Review: Inception, ex-”ception”-al

“We all long for reconciliation”-Dom Cobb, protagonist of “Inception”. In a year of movies that are nothing more than sequels, reboots, and based off of books and games, we get an oasis in the middle of a desert of unoriginality. It’s been 2 years to the month that we last saw a Christopher Nolan movie (The Dark Knight), and the wait is finally over. Is “Inception” over-hyped, or does it deliver a solid movie-watching experience? Read on to find out, and don’t worry about it being spoiled, I won’t give anything away, plus as Roger Ebert recently wrote: “Here is a movie immune to spoilers: If you knew how it ended, that would tell you nothing unless you knew how it got there. And telling you how it got there would produce bafflement. The movie is all about process, about fighting our way through enveloping sheets of reality and dream, reality within dreams, dreams without reality. It’s a breathtaking juggling act.”

The movie begins with DiCaprio’s character, Dom Cobb, waking up on a beach, seeing two young blond children playing nearby and is greeted by a rifle and the Japanese guard holding it.
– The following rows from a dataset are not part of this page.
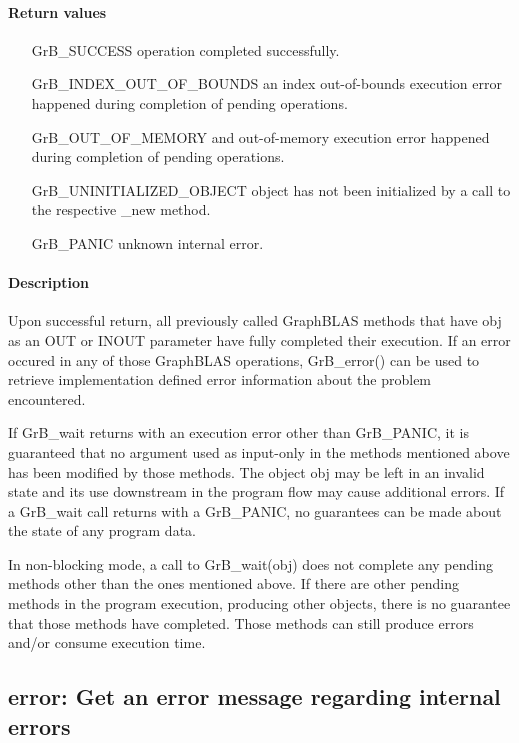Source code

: \paragraph{Return values}
\begin{itemize}[leftmargin=2.3in]
	\item[{\sf GrB\_SUCCESS}]			operation completed successfully.
	\item[{\sf GrB\_INDEX\_OUT\_OF\_BOUNDS}]	an index out-of-bounds execution error happened during completion of pending operations.
	\item[{\sf GrB\_OUT\_OF\_MEMORY}]		and out-of-memory execution error happened during completion of pending operations.
	\item[{\sf GrB\_UNINITIALIZED\_OBJECT}]		object has not been initialized by a call to the respective {\sf *\_new} method.
	\item[{\sf GrB\_PANIC}]				unknown internal error.
\end{itemize}

\paragraph{Description}

Upon successful return, all previously called GraphBLAS methods that
have {\sf obj} as an {\sf OUT} or {\sf INOUT} parameter have fully
completed their execution.
If an
error occured in any of those GraphBLAS operations, {\sf GrB\_error()}
can be used to retrieve implementation defined error information about
the problem encountered.

If {\sf GrB\_wait} returns with an execution error other than {\sf
GrB\_PANIC}, it is guaranteed that no argument used as input-only in the
methods mentioned above has been modified by those methods. The object
{\sf obj} may be left in an invalid state and its use downstream in
the program flow may cause additional errors. If a {\sf GrB\_wait}
call returns with a {\sf GrB\_PANIC}, no guarantees can be made about
the state of any program data.

In non-blocking mode, a call to {\sf GrB\_wait(obj)} does not complete
any pending methods other than the ones mentioned above.
If there are other pending methods
in the program execution, producing other objects, there is no guarantee that
those methods have completed. Those methods can still produce errors
and/or consume execution time.

\subsection{{\sf error}: Get an error message regarding internal errors}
He is brought into the “throne room” of an old Japanese man, who after seeing the two things Cobb brought with him, a handgun and a spinning top, instantly remembers Cobb from a faded dream many years ago. From there the storyline flows in a somewhat straight line, though it is broken up by different levels of dreams. It sounds confusing, but it makes sense when you see it unfold.

Cobb is an extractor, he uses a technology developed by the military that allows people to share dreams, in a way that helps discover their secrets. The purpose? Mostly he and his team are hired by corporations to steal company secrets. But this movie isn’t about extraction, it’s about inception, creating an idea in a person’s mind. Cobb and his partner, Arthur (played brilliantly by Joseph Gordon-Levitt, TV’s “Third Rock from the Sun”, “500 Days of Summer”), are hired by Saito (played by Ken Watanabe, “The Last Samurai”, “Batman Begins”) a Japanese C.E.O. to perform inception. Saito is the only remaining competition of a worldwide energy conglomerate, whose CEO is dying and leaving his empire to his son. Saito’s hope is that Cobb and his team can put it into the son’s head that it’d be best to split the company up, so Saito and others can have some hope of staying in business.

In exchange for Cobb’s help, Saito promises to use his connections to get Cobb pardoned. Why? The moment Cobb goes back to the US, he will be arrested, though falsely, for his wife’s murder. It’s hard to explain because it’s such a huge part of the entire movie and I don’t want to ruin anything. Cobb longs to return home and see his children, so he agrees. The team plans out the mission- the detail of each level of dreams, the way to motivate the son in a positive way, in hopes to do the impossible, to create an idea in a person without the person knowing it came from someone else.

That’s about as much as I can give away of the story. It’s better that you don’t know much else. Details about the content though, are ok. It’s big, the movie feels larger in scope than “The Dark Knight”, both emotionally and physically. The action sequences are suspenseful and original, without being over-the-top. The acting is superb. The dialogue is interesting, and the story compelling. In fact, the story, the heart of the movie is what makes all the rest of the components so good. Cobb’s longing to see his children, his guilt at what happened to his wife, even the mission of inception-trying to give the son who had a father who didn’t like him, a form of reconciliation with his father, all of these make for a movie with Oscar-caliber human drama, that also flirts with the sci-fi geek in me, and dazzled me with it’s brilliance. In fact, I was so caught up in the lives of these people that I don’t think I drew a single breath for the final hour of the movie.